Shiver by Maggie Stiefvater
Shiver is a supernatural romance that is being promoted as the next thing for Twilight fans to read.
It’s about werewolves, not vampires and it’s tone is very different from Meyer’s Twilight.
Sam is a sensitive werewolf who suffers the burden of knowing his time as a human is growing short. Stiefvater’s werewolves respond to temperature turning wolf in the fall and returning to human form in the spring. Werewolves find their summers in human form grow shorter each year until one year they remain wolves and stop shifting at all.
Grace is underappreciated by her often absent parents and obsessed with the wolf pack in the woods by her house – especially the wolf she feels is her wolf. The wolf who watches her and comes each winter. She was bitten by wolves as a child and rescued by the wolf she will come to know is Sam.

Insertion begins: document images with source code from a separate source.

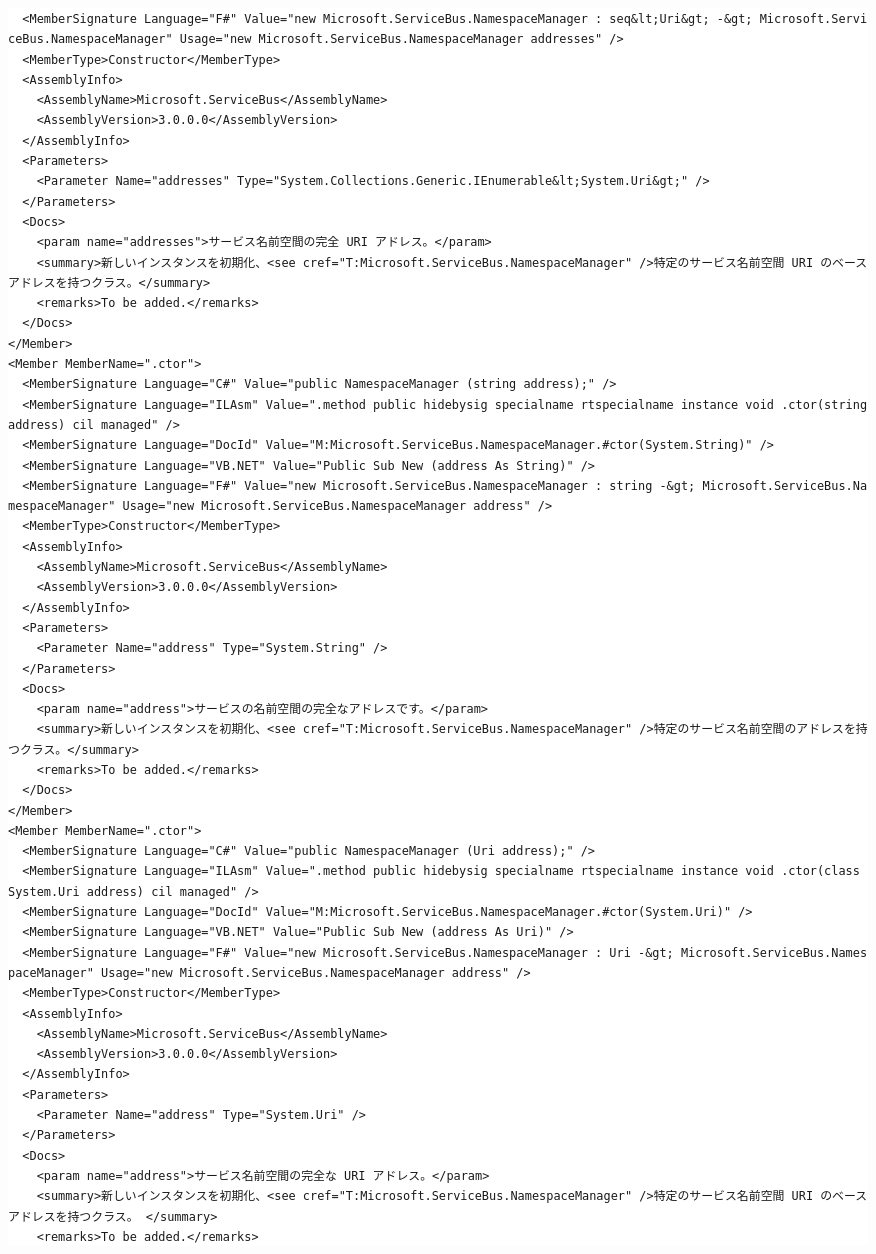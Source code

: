       <MemberSignature Language="F#" Value="new Microsoft.ServiceBus.NamespaceManager : seq&lt;Uri&gt; -&gt; Microsoft.ServiceBus.NamespaceManager" Usage="new Microsoft.ServiceBus.NamespaceManager addresses" />
      <MemberType>Constructor</MemberType>
      <AssemblyInfo>
        <AssemblyName>Microsoft.ServiceBus</AssemblyName>
        <AssemblyVersion>3.0.0.0</AssemblyVersion>
      </AssemblyInfo>
      <Parameters>
        <Parameter Name="addresses" Type="System.Collections.Generic.IEnumerable&lt;System.Uri&gt;" />
      </Parameters>
      <Docs>
        <param name="addresses">サービス名前空間の完全 URI アドレス。</param>
        <summary>新しいインスタンスを初期化、<see cref="T:Microsoft.ServiceBus.NamespaceManager" />特定のサービス名前空間 URI のベース アドレスを持つクラス。</summary>
        <remarks>To be added.</remarks>
      </Docs>
    </Member>
    <Member MemberName=".ctor">
      <MemberSignature Language="C#" Value="public NamespaceManager (string address);" />
      <MemberSignature Language="ILAsm" Value=".method public hidebysig specialname rtspecialname instance void .ctor(string address) cil managed" />
      <MemberSignature Language="DocId" Value="M:Microsoft.ServiceBus.NamespaceManager.#ctor(System.String)" />
      <MemberSignature Language="VB.NET" Value="Public Sub New (address As String)" />
      <MemberSignature Language="F#" Value="new Microsoft.ServiceBus.NamespaceManager : string -&gt; Microsoft.ServiceBus.NamespaceManager" Usage="new Microsoft.ServiceBus.NamespaceManager address" />
      <MemberType>Constructor</MemberType>
      <AssemblyInfo>
        <AssemblyName>Microsoft.ServiceBus</AssemblyName>
        <AssemblyVersion>3.0.0.0</AssemblyVersion>
      </AssemblyInfo>
      <Parameters>
        <Parameter Name="address" Type="System.String" />
      </Parameters>
      <Docs>
        <param name="address">サービスの名前空間の完全なアドレスです。</param>
        <summary>新しいインスタンスを初期化、<see cref="T:Microsoft.ServiceBus.NamespaceManager" />特定のサービス名前空間のアドレスを持つクラス。</summary>
        <remarks>To be added.</remarks>
      </Docs>
    </Member>
    <Member MemberName=".ctor">
      <MemberSignature Language="C#" Value="public NamespaceManager (Uri address);" />
      <MemberSignature Language="ILAsm" Value=".method public hidebysig specialname rtspecialname instance void .ctor(class System.Uri address) cil managed" />
      <MemberSignature Language="DocId" Value="M:Microsoft.ServiceBus.NamespaceManager.#ctor(System.Uri)" />
      <MemberSignature Language="VB.NET" Value="Public Sub New (address As Uri)" />
      <MemberSignature Language="F#" Value="new Microsoft.ServiceBus.NamespaceManager : Uri -&gt; Microsoft.ServiceBus.NamespaceManager" Usage="new Microsoft.ServiceBus.NamespaceManager address" />
      <MemberType>Constructor</MemberType>
      <AssemblyInfo>
        <AssemblyName>Microsoft.ServiceBus</AssemblyName>
        <AssemblyVersion>3.0.0.0</AssemblyVersion>
      </AssemblyInfo>
      <Parameters>
        <Parameter Name="address" Type="System.Uri" />
      </Parameters>
      <Docs>
        <param name="address">サービス名前空間の完全な URI アドレス。</param>
        <summary>新しいインスタンスを初期化、<see cref="T:Microsoft.ServiceBus.NamespaceManager" />特定のサービス名前空間 URI のベース アドレスを持つクラス。 </summary>
        <remarks>To be added.</remarks>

The story builds slowly in chapters that are sometimes from Grace’s perspective and sometime’s from Sam’s. Grace and Sam have a secret relationship. Sam is deeply damaged by his parents attempt to kill him when they realized his werewolf condition was permanent. A newly created werewolf is angry and stalking the school and his old human haunts posing a risk for all he comes in contact with. Sam spends time trying to keep the new werewolf in check and trying to stay human so he can have as many moments with Grace as possible.
Sam is fragile and damaged and needs protecting. He is so far from Edward Cullen it’s almost funny. While Edward is powerful and the boy every girl in school wants but can’t have, Sam is the boy who has no powers he can control and who no one but Grace even knows exists. This supernatural romance was quieter and the school side of the story didn’t feel as real as the moments Sam and Grace spend alone together or when Sam connected to his pack.
I think this book is better suited to readers who liked Kindl’s Owl in Love than those who reveled in Meyer’s Twilight. At moments, it felt underdeveloped for me but on the whole an inventive supernatural romance.